**ENTRIES PROVIDED:**

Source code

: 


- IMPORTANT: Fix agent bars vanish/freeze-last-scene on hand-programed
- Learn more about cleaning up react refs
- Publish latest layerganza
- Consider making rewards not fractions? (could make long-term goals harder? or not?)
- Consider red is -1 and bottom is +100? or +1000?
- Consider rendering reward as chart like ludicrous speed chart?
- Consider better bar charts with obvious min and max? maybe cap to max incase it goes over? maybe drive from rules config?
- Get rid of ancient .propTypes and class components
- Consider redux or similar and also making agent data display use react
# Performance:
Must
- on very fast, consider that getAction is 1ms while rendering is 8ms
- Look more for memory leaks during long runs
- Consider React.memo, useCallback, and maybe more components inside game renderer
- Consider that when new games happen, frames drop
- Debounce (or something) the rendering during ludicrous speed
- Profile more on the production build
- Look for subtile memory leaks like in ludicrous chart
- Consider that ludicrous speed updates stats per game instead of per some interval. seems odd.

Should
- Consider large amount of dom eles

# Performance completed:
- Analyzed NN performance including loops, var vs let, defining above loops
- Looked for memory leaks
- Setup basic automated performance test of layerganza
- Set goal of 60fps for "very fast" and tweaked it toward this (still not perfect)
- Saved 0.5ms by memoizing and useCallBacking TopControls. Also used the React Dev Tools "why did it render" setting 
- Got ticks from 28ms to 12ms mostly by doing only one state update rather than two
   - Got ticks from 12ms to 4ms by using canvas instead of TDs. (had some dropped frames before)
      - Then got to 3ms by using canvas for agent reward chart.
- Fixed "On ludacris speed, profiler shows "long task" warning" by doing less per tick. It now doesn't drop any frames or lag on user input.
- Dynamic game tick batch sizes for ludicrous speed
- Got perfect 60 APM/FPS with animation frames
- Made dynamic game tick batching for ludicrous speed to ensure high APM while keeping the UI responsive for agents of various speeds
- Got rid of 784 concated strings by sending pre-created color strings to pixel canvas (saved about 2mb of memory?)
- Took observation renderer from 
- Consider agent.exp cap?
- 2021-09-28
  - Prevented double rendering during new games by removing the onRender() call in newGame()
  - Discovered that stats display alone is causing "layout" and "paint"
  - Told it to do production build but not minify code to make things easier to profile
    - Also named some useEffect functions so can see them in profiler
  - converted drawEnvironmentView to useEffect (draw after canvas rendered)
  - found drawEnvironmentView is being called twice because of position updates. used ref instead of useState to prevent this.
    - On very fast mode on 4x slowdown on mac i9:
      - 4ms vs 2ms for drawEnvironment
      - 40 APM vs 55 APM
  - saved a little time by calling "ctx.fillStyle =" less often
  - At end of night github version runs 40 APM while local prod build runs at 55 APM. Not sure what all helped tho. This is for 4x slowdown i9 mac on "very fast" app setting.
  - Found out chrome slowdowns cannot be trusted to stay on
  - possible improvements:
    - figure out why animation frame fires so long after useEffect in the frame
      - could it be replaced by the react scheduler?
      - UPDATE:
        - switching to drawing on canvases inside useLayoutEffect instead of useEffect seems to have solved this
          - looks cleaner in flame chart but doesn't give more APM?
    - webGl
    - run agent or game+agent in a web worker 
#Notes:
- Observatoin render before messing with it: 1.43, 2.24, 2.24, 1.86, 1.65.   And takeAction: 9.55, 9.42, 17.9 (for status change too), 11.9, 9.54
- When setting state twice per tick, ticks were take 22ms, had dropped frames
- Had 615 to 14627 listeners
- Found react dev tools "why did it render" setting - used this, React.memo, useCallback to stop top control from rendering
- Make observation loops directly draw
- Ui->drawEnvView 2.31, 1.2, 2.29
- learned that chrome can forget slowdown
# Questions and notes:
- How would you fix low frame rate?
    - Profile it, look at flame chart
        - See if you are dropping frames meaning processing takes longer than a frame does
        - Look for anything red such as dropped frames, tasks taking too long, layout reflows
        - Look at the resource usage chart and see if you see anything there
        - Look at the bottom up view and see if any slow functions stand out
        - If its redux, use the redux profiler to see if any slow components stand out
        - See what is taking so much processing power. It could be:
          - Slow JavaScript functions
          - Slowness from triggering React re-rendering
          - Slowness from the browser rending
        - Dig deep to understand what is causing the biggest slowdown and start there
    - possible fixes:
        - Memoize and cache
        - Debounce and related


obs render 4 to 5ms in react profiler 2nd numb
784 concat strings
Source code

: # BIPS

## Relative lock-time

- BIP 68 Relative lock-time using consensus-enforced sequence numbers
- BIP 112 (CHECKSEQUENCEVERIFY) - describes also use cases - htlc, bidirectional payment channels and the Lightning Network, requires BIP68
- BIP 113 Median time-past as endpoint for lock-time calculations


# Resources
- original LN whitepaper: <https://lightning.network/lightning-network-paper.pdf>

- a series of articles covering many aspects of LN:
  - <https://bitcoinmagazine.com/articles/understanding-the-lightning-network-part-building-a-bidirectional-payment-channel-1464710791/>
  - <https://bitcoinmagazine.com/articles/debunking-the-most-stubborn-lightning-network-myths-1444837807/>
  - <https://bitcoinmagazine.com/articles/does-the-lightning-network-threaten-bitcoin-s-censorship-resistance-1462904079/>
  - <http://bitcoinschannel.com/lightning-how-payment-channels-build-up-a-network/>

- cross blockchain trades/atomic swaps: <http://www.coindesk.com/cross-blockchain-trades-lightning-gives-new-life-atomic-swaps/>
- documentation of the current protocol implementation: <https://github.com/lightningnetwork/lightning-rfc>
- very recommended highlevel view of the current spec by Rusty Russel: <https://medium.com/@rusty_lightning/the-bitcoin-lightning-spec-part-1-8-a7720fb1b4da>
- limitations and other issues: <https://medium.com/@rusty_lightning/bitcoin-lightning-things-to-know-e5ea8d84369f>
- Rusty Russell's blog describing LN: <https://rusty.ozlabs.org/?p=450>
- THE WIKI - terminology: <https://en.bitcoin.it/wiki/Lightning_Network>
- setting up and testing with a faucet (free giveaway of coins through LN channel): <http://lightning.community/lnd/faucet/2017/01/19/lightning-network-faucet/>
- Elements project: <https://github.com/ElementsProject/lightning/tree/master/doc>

**TASK BRIEF:** When a line in the listing includes the word "there", report that line in full.

**RESPONSE BOX:**
        - Look at the resource usage chart and see if you see anything there
        - Dig deep to understand what is causing the biggest slowdown and start there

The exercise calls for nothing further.